**Assignment**
Read through the listing below, and copy every line where the string "improve" appears.

+ + + + +

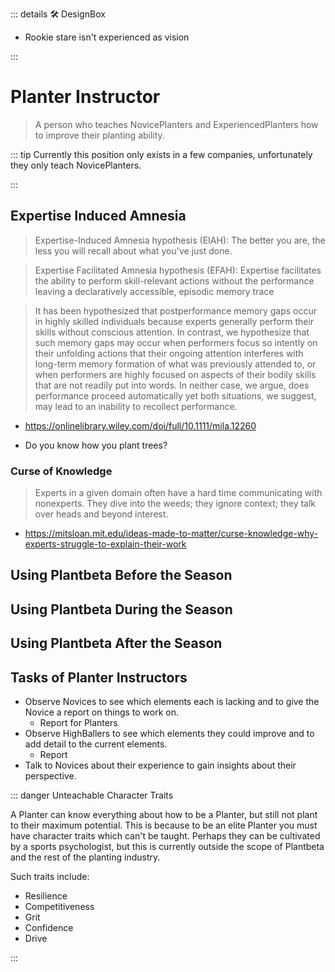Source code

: ::: details 🛠 DesignBox

- Rookie stare isn't experienced as vision

:::


# Planter Instructor

> A person who teaches NovicePlanters and ExperiencedPlanters how to improve their planting ability.


::: tip Currently this position only exists in a few companies, unfortunately they only teach NovicePlanters.

:::

## Expertise Induced Amnesia 
> Expertise-Induced Amnesia hypothesis (EIAH): The better you are, the less you will recall about what you've just done.

> Expertise Facilitated Amnesia hypothesis (EFAH): Expertise facilitates the ability to perform skill-relevant actions without the performance leaving a declaratively accessible, episodic memory trace

> It has been hypothesized that postperformance memory gaps occur in highly skilled individuals because experts generally perform their skills without conscious attention. In contrast, we hypothesize that such memory gaps may occur when performers focus so intently on their unfolding actions that their ongoing attention interferes with long-term memory formation of what was previously attended to, or when performers are highly focused on aspects of their bodily skills that are not readily put into words. In neither case, we argue, does performance proceed automatically yet both situations, we suggest, may lead to an inability to recollect performance.
- https://onlinelibrary.wiley.com/doi/full/10.1111/mila.12260

- Do you know how you plant trees?

### Curse of Knowledge

> Experts in a given domain often have a hard time communicating with nonexperts. They dive into the weeds; they ignore context; they talk over heads and beyond interest.
- https://mitsloan.mit.edu/ideas-made-to-matter/curse-knowledge-why-experts-struggle-to-explain-their-work

## Using Plantbeta Before the Season

## Using Plantbeta During the Season

## Using Plantbeta After the Season

## Tasks of Planter Instructors

- Observe Novices to see which elements each is lacking and to give the Novice a report on things to work on.
    - Report for Planters
- Observe HighBallers to see which elements they could improve and to add detail to the current elements.
    - Report
- Talk to Novices about their experience to gain insights about their perspective.

::: danger Unteachable Character Traits

A Planter can know everything about how to be a Planter, but still not plant to their maximum potential. This is because to be an elite Planter you must have character traits which can't be taught. Perhaps they can be cultivated by a sports psychologist, but this is currently outside the scope of Plantbeta and the rest of the planting industry.  

Such traits include: 

- Resilience
- Competitiveness
- Grit
- Confidence
- Drive  

:::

+ + + + +

**Output for this task**
> A person who teaches NovicePlanters and ExperiencedPlanters how to improve their planting ability.
- Observe HighBallers to see which elements they could improve and to add detail to the current elements.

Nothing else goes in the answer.